Next we explore the bivariate relationships between the top predictors and the yield response. We do this graphically through scatter plots of the data along with loess fits to compare the observed and predicted yields from the SVM, MARS, and ENET models.
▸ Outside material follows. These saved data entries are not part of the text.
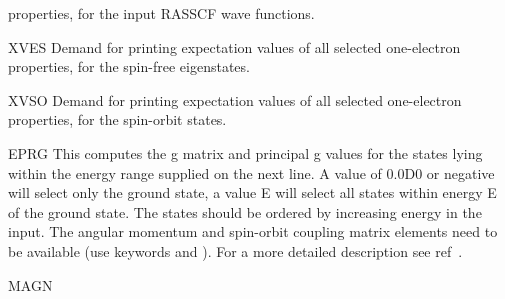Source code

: \begin{keywordlist}
properties, for the input RASSCF wave functions.
\item[XVES]
Demand for printing expectation values of all selected one-electron
properties, for the spin-free eigenstates.
\item[XVSO]
Demand for printing expectation values of all selected one-electron
properties, for the spin-orbit states.
\item[EPRG]
This computes the g matrix and principal g values for the
states lying within the energy range supplied on the next line.
A value of 0.0D0 or negative will select only the ground state,
a value E will select all states within energy E of the ground state.
The states should be ordered by increasing energy in the input.
The angular momentum and spin-orbit coupling matrix elements
need to be available (use keywords  and ).
For a more detailed description see ref~\cite{EPRG:2008}.
\item[MAGN]

\end{keywordlist}
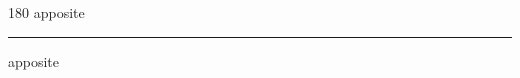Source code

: 
\begin{frame}
\begin{center}
\begin{turn}{180}
{\fontsize{2.5cm}{1em}\selectfont apposite}
\end{turn}
\vspace{1em}\par  
\hrule
\vspace{1em}\par  
{\fontsize{2.5cm}{1em}\selectfont apposite}
\end{center}
\end{frame}
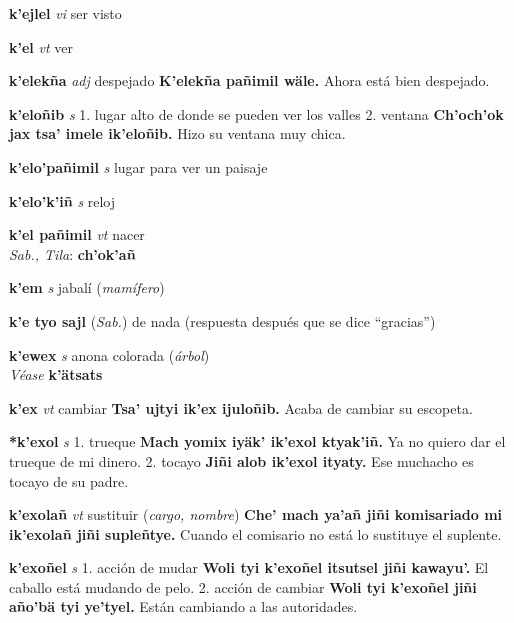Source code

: \documentclass[10pt]{scrbook}
\newcommand{\entry}[1]{\textbf{#1}}
\newcommand{\onedefinition}[1]{#1.}
\newcommand{\partofspeech}[1]{\textit{#1}}
\newcommand{\spanishtranslation}[1]{#1}
\newcommand{\clarification}[1]{(\textit{#1})}
\newcommand{\cholexample}[1]{\textbf{#1}}
\newcommand{\exampletranslation}[1]{#1}
\newcommand{\dialectvariant}[1]{\\\textit{#1}:}
\newcommand{\dialectword}[1]{\textbf{#1}}
\newcommand{\alsosee}[1]{\\\textit{Véase} \textbf{#1}}
\newcommand{\relevantdialect}[1]{(\textit{#1})}
\begin{document}
\begin{multicols}{2}
\entry{k'ejlel}
\partofspeech{vi}
\spanishtranslation{ser visto}

\entry{k'el}
\partofspeech{vt}
\spanishtranslation{ver}

\entry{k'elekña}
\partofspeech{adj}
\spanishtranslation{despejado}
\cholexample{K'elekña pañimil wäle.}
\exampletranslation{Ahora está bien despejado.}

\entry{k'eloñib}
\partofspeech{s}
\onedefinition{1}
\spanishtranslation{lugar alto de donde se pueden ver los valles}
\onedefinition{2}
\spanishtranslation{ventana}
\cholexample{Ch'och'ok jax tsa' imele ik'eloñib.}
\exampletranslation{Hizo su ventana muy chica.}

\entry{k'elo'pañimil}
\partofspeech{s}
\spanishtranslation{lugar para ver un paisaje}

\entry{k'elo'k'iñ}
\partofspeech{s}
\spanishtranslation{reloj}

\entry{k'el pañimil}
\partofspeech{vt}
\spanishtranslation{nacer}
\dialectvariant{Sab., Tila}
\dialectword{ch'ok'añ}

\entry{k'em}
\partofspeech{s}
\spanishtranslation{jabalí}
\clarification{mamífero}

\entry{k'e tyo sajl}
\relevantdialect{Sab.}
\spanishtranslation{de nada (respuesta después que se dice “gracias”)}

\entry{k'ewex}
\partofspeech{s}
\spanishtranslation{anona colorada}
\clarification{árbol}
\alsosee{k'ätsats}

\entry{k'ex}
\partofspeech{vt}
\spanishtranslation{cambiar}
\cholexample{Tsa' ujtyi ik'ex ijuloñib.}
\exampletranslation{Acaba de cambiar su escopeta.}

\entry{*k'exol}
\partofspeech{s}
\onedefinition{1}
\spanishtranslation{trueque}
\cholexample{Mach yomix iyäk' ik'exol ktyak'iñ.}
\exampletranslation{Ya no quiero dar el trueque de mi dinero.}
\onedefinition{2}
\spanishtranslation{tocayo}
\cholexample{Jiñi alob ik'exol ityaty.}
\exampletranslation{Ese muchacho es tocayo de su padre.}

\entry{k'exolañ}
\partofspeech{vt}
\spanishtranslation{sustituir}
\clarification{cargo, nombre}
\cholexample{Che' mach ya'añ jiñi komisariado mi ik'exolañ jiñi supleñtye.}
\exampletranslation{Cuando el comisario no está lo sustituye el suplente.}

\entry{k'exoñel}
\partofspeech{s}
\onedefinition{1}
\spanishtranslation{acción de mudar}
\cholexample{Woli tyi k'exoñel itsutsel jiñi kawayu'.}
\exampletranslation{El caballo está mudando de pelo.}
\onedefinition{2}
\spanishtranslation{acción de cambiar}
\cholexample{Woli tyi k'exoñel jiñi año'bä tyi ye'tyel.}
\exampletranslation{Están cambiando a las autoridades.}


\end{multicols}
\end{document}
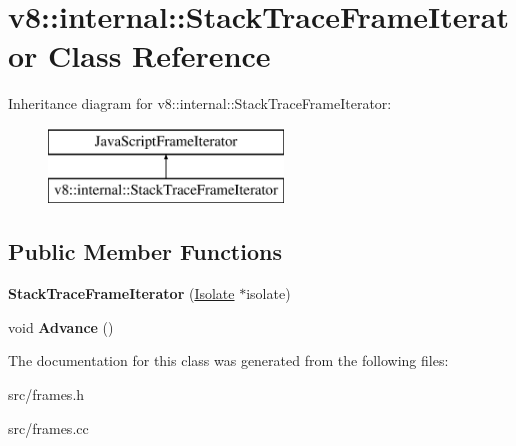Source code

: \hypertarget{classv8_1_1internal_1_1_stack_trace_frame_iterator}{}\section{v8\+:\+:internal\+:\+:Stack\+Trace\+Frame\+Iterator Class Reference}
\label{classv8_1_1internal_1_1_stack_trace_frame_iterator}
Inheritance diagram for v8\+:\+:internal\+:\+:Stack\+Trace\+Frame\+Iterator\+:\begin{figure}[H]
\begin{center}
\leavevmode
\includegraphics[height=2.000000cm]{classv8_1_1internal_1_1_stack_trace_frame_iterator}
\end{center}
\end{figure}
\subsection*{Public Member Functions}
\begin{DoxyCompactItemize}
\item 
\hypertarget{classv8_1_1internal_1_1_stack_trace_frame_iterator_a327aa85383042c2d829611adc885193f}{}{\bfseries Stack\+Trace\+Frame\+Iterator} (\hyperlink{classv8_1_1internal_1_1_isolate}{Isolate} $\ast$isolate)\label{classv8_1_1internal_1_1_stack_trace_frame_iterator_a327aa85383042c2d829611adc885193f}

\item 
\hypertarget{classv8_1_1internal_1_1_stack_trace_frame_iterator_a37046bd215d8c31c8fa5c92a80808732}{}void {\bfseries Advance} ()\label{classv8_1_1internal_1_1_stack_trace_frame_iterator_a37046bd215d8c31c8fa5c92a80808732}

\end{DoxyCompactItemize}


The documentation for this class was generated from the following files\+:\begin{DoxyCompactItemize}
\item 
src/frames.\+h\item 
src/frames.\+cc\end{DoxyCompactItemize}
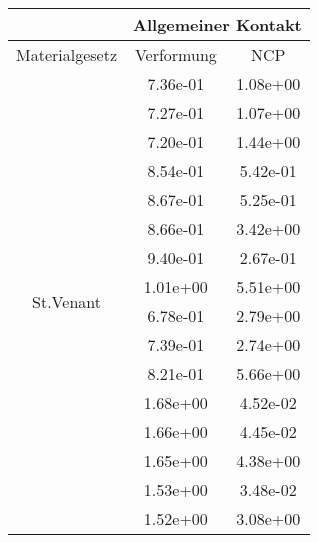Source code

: \begin{table} 
\centering 
\begin{tabular}{c|cc|} 
\cline{2-3} 
 & \multicolumn{2}{|c|}{Allgemeiner Kontakt} \\ 
\hline 
\multicolumn{1}{|c|}{Materialgesetz} & \multicolumn{1}{c|}{Verformung} & \multicolumn{1}{c|}{NCP} \\ 
\hline 
\multicolumn{1}{|c|}{\multirow{101}{*}{St.Venant}} &\multicolumn{1}{|c|}{  7.36e-01} & \multicolumn{1}{|c|}{  1.08e+00} \\ 
\multicolumn{1}{|c|}{} & \multicolumn{1}{|c|}{  7.27e-01} & \multicolumn{1}{|c|}{  1.07e+00} \\ 
\multicolumn{1}{|c|}{} & \multicolumn{1}{|c|}{  7.20e-01} & \multicolumn{1}{|c|}{  1.44e+00} \\ 
\multicolumn{1}{|c|}{} & \multicolumn{1}{|c|}{  8.54e-01} & \multicolumn{1}{|c|}{  5.42e-01} \\ 
\multicolumn{1}{|c|}{} & \multicolumn{1}{|c|}{  8.67e-01} & \multicolumn{1}{|c|}{  5.25e-01} \\ 
\multicolumn{1}{|c|}{} & \multicolumn{1}{|c|}{  8.66e-01} & \multicolumn{1}{|c|}{  3.42e+00} \\ 
\multicolumn{1}{|c|}{} & \multicolumn{1}{|c|}{  9.40e-01} & \multicolumn{1}{|c|}{  2.67e-01} \\ 
\multicolumn{1}{|c|}{} & \multicolumn{1}{|c|}{  1.01e+00} & \multicolumn{1}{|c|}{  5.51e+00} \\ 
\multicolumn{1}{|c|}{} & \multicolumn{1}{|c|}{  6.78e-01} & \multicolumn{1}{|c|}{  2.79e+00} \\ 
\multicolumn{1}{|c|}{} & \multicolumn{1}{|c|}{  7.39e-01} & \multicolumn{1}{|c|}{  2.74e+00} \\ 
\multicolumn{1}{|c|}{} & \multicolumn{1}{|c|}{  8.21e-01} & \multicolumn{1}{|c|}{  5.66e+00} \\ 
\multicolumn{1}{|c|}{} & \multicolumn{1}{|c|}{  1.68e+00} & \multicolumn{1}{|c|}{  4.52e-02} \\ 
\multicolumn{1}{|c|}{} & \multicolumn{1}{|c|}{  1.66e+00} & \multicolumn{1}{|c|}{  4.45e-02} \\ 
\multicolumn{1}{|c|}{} & \multicolumn{1}{|c|}{  1.65e+00} & \multicolumn{1}{|c|}{  4.38e+00} \\ 
\multicolumn{1}{|c|}{} & \multicolumn{1}{|c|}{  1.53e+00} & \multicolumn{1}{|c|}{  3.48e-02} \\ 
\multicolumn{1}{|c|}{} & \multicolumn{1}{|c|}{  1.52e+00} & \multicolumn{1}{|c|}{  3.08e+00} \\ 

\end{tabular}
\end{table}
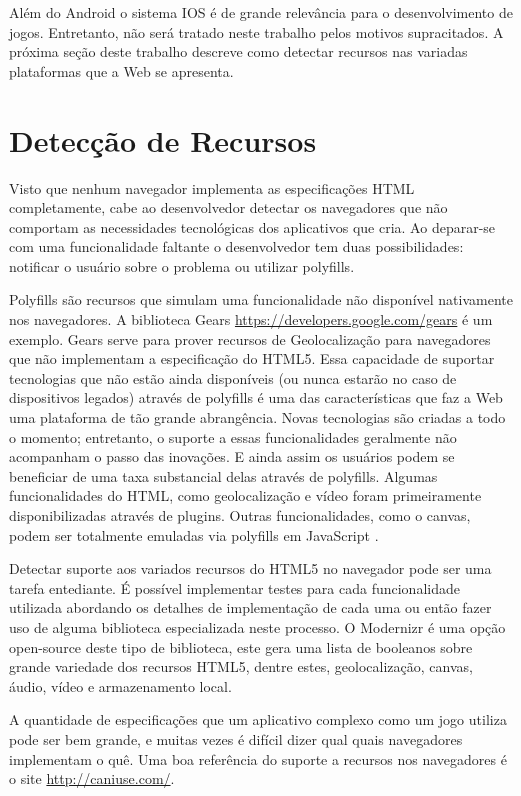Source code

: Além do Android o sistema IOS é de grande relevância
para o desenvolvimento de jogos. Entretanto, não será tratado neste
trabalho pelos motivos supracitados. A próxima seção deste trabalho
descreve como detectar recursos nas variadas plataformas que a Web se
apresenta.

\section{Detecção de Recursos}
Visto que nenhum navegador implementa as especificações HTML
completamente, cabe ao desenvolvedor detectar os navegadores que não
comportam as necessidades tecnológicas dos aplicativos que cria. Ao
deparar-se com uma funcionalidade faltante o desenvolvedor tem duas
possibilidades: notificar o usuário sobre o problema ou utilizar
polyfills.

Polyfills são recursos que simulam uma funcionalidade não
disponível nativamente nos navegadores. A biblioteca Gears
\url{https://developers.google.com/gears} é um exemplo. Gears
serve para prover recursos de Geolocalização para navegadores que
não implementam a especificação do HTML5. Essa capacidade de
suportar tecnologias que não estão ainda disponíveis (ou nunca
estarão no caso de dispositivos legados) através de polyfills é
uma das características que faz a Web uma plataforma de tão grande
abrangência. Novas tecnologias são criadas a todo o momento;
entretanto, o suporte a essas funcionalidades geralmente não
acompanham o passo das inovações. E ainda assim os usuários podem
se beneficiar de uma taxa substancial delas através de polyfills.
Algumas funcionalidades do HTML, como geolocalização e vídeo
foram primeiramente disponibilizadas através de plugins. Outras
funcionalidades, como o canvas, podem ser totalmente emuladas via
polyfills em JavaScript \autocite{diveIntohtml}.

Detectar suporte aos variados recursos do HTML5 no navegador
pode ser uma tarefa entediante. É possível implementar testes para
cada funcionalidade utilizada abordando os detalhes de implementação
de cada uma ou então fazer uso de alguma biblioteca especializada
neste processo. O Modernizr é uma opção open-source deste tipo de
biblioteca, este gera uma lista de booleanos sobre grande variedade dos
recursos HTML5, dentre estes, geolocalização, canvas, áudio, vídeo e
armazenamento local.

A quantidade de especificações que um aplicativo complexo como um jogo
utiliza pode ser bem grande, e muitas vezes é difícil dizer qual quais
navegadores implementam o quê. Uma boa referência do suporte a recursos
nos navegadores é o site \url{http://caniuse.com/}.

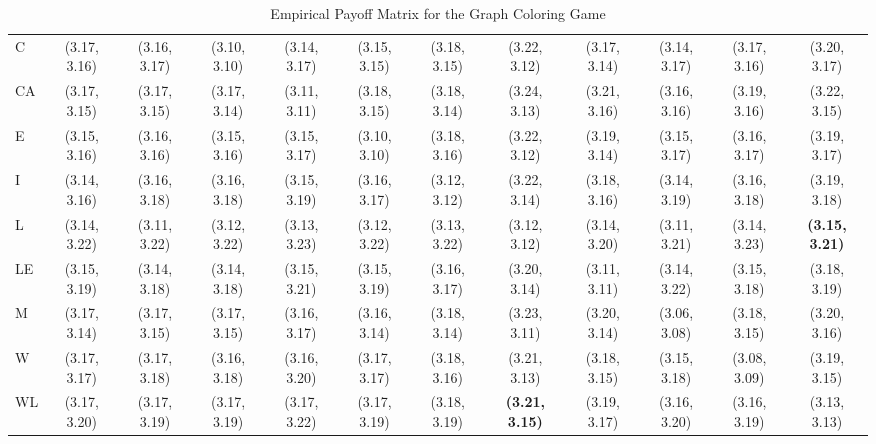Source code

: \begin{flushleft}
\begin{flushleft}
\begin{table}[h!]
{\begin{tabular}{lccccccccccc}
                C  & (3.17, 3.16) & (3.16, 3.17) & (3.10, 3.10) & (3.14, 3.17) & (3.15, 3.15) & (3.18, 3.15) & (3.22, 3.12) & (3.17, 3.14) & (3.14, 3.17) & (3.17, 3.16) & (3.20, 3.17) \\
                
                CA & (3.17, 3.15) & (3.17, 3.15) & (3.17, 3.14) & (3.11, 3.11) & (3.18, 3.15) & (3.18, 3.14) & (3.24, 3.13) & \cellcolor{gray!16}(3.21, 3.16) & \cellcolor{gray!16}(3.16, 3.16) & (3.19, 3.16) & \cellcolor{gray!16}(3.22, 3.15) \\
                
                E  & (3.15, 3.16) & (3.16, 3.16) & (3.15, 3.16) & \cellcolor{gray!16}(3.15, 3.17) & (3.10, 3.10) & (3.18, 3.16) & (3.22, 3.12) & (3.19, 3.14) & (3.15, 3.17) & (3.16, 3.17) & (3.19, 3.17) \\
                
                I  & (3.14, 3.16) & (3.16, 3.18) & (3.16, 3.18) & (3.15, 3.19) & (3.16, 3.17) & (3.12, 3.12) & (3.22, 3.14) & (3.18, 3.16) & (3.14, 3.19) & (3.16, 3.18) & (3.19, 3.18) \\

                L  & (3.14, 3.22) & (3.11, 3.22) & (3.12, 3.22) & (3.13, 3.23) & (3.12, 3.22) & (3.13, 3.22) & (3.12, 3.12) & (3.14, 3.20) & (3.11, 3.21) & (3.14, 3.23) & \textbf{(3.15, 3.21)} \\
                
                LE & (3.15, 3.19) & (3.14, 3.18) & (3.14, 3.18) & (3.15, 3.21) & (3.15, 3.19) & (3.16, 3.17) & (3.20, 3.14) & (3.11, 3.11) & (3.14, 3.22) & (3.15, 3.18) & (3.18, 3.19) \\
                
                M  & (3.17, 3.14) & (3.17, 3.15) & (3.17, 3.15) & \cellcolor{gray!16}(3.16, 3.17) & (3.16, 3.14) & (3.18, 3.14) & (3.23, 3.11) & (3.20, 3.14) & (3.06, 3.08) & (3.18, 3.15) & (3.20, 3.16) \\
                
                W  & (3.17, 3.17) & (3.17, 3.18) & (3.16, 3.18) & \cellcolor{gray!16}(3.16, 3.20) & (3.17, 3.17) & (3.18, 3.16) & (3.21, 3.13) & (3.18, 3.15) & (3.15, 3.18) & (3.08, 3.09) & (3.19, 3.15) \\
            
                WL & (3.17, 3.20) & (3.17, 3.19) & (3.17, 3.19) & (3.17, 3.22) & (3.17, 3.19) & (3.18, 3.19) & \textbf{(3.21, 3.15)} & (3.19, 3.17) & \cellcolor{gray!16}(3.16, 3.20) & (3.16, 3.19) & (3.13, 3.13) \\
                \hline
            \end{tabular}
            }
            \vspace{0.5em}
            \caption{Empirical Payoff Matrix for the Graph Coloring Game}
            \label{tab:gcg_payoff_matrix}
        \end{table}


\end{flushleft}
\end{flushleft}
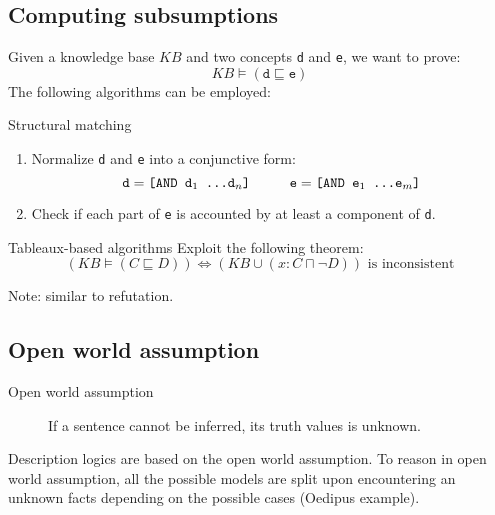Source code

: \subsection{Computing subsumptions}

Given a knowledge base $KB$ and two concepts \texttt{d} and \texttt{e},
we want to prove:
\[ KB \models (\texttt{d} \sqsubseteq \texttt{e}) \]
The following algorithms can be employed:
\begin{descriptionlist}
    \item[Structural matching] 
        \phantom{}
        \begin{enumerate}
            \item Normalize \texttt{d} and \texttt{e} into a conjunctive form:
                \[ \texttt{d} = \texttt{[AND d$_1$ \dots d$_n$]} \hspace*{1cm} \texttt{e} = \texttt{[AND e$_1$ \dots e$_m$]} \]
            \item Check if each part of \texttt{e} is accounted by at least a component of \texttt{d}.
        \end{enumerate}
        
    \item[Tableaux-based algorithms] 
        Exploit the following theorem:
        \[ (KB \models (C \sqsubseteq D)) \iff (KB \cup (x : C \sqcap \lnot D)) \text{ is inconsistent} \]

        Note: similar to refutation.
\end{descriptionlist}


\subsection{Open world assumption}

\begin{description}
    \item[Open world assumption] 
        If a sentence cannot be inferred, its truth values is unknown.
\end{description}

Description logics are based on the open world assumption.
To reason in open world assumption, all the possible models are split upon encountering an unknown facts
depending on the possible cases (Oedipus example).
For the top 5 predictors in the SVM and ENET models, we note the following relationships:

  • M32: positive relationship to yield (i.e., increasing M32 is associated with increasing yield)
  • M13: mostly negative relationship
  • M17: non-linear relationship (cyclical pattern)
  • B6: mostly positive relationship
  • B3: mostly positive relationship

For the top 5 predictors in the MARS model that are not included above, we also note:

  • M9: increasing relationship
  • M39: indeterminate relationship
  • M1: non-linear relationship

These relationships suggest that to improve the yield of the manufacturing process, certain variables should be reviewed and considered for adjustment:

  • Increase M32
  • Decrease M13
  • Adjust M17 depending on location on the curve
  • Increase B6 if possible (e.g., use different raw materials)
  • Increase B3 if possible (e.g., use different raw materials)
  • Increase M9.
# plot bivariate predictor-response relationships
g <- ggplot(data.frame(Y = yield_test, P1 = svmPred, P2 = marsPred, P3 = enetPred, cmp_test))
g + geom_point(aes(x = M32, y = Y)) + 
  geom_smooth(aes(x = M32, y = Y, col = "Data"), se = FALSE) + 
  geom_smooth(aes(x = M32, y = P1, col = "SVM"), se = FALSE) + 
  geom_smooth(aes(x = M32, y = P2, col = "MARS"), se = FALSE) + 
  geom_smooth(aes(x = M32, y = P3, col = "ENET"), se = FALSE) + 
  labs(title = "Test set: Observed and predicted Yield versus M32", col = "Loess fit") + 
  scale_color_discrete(limits = c("Data", "SVM", "MARS", "ENET"))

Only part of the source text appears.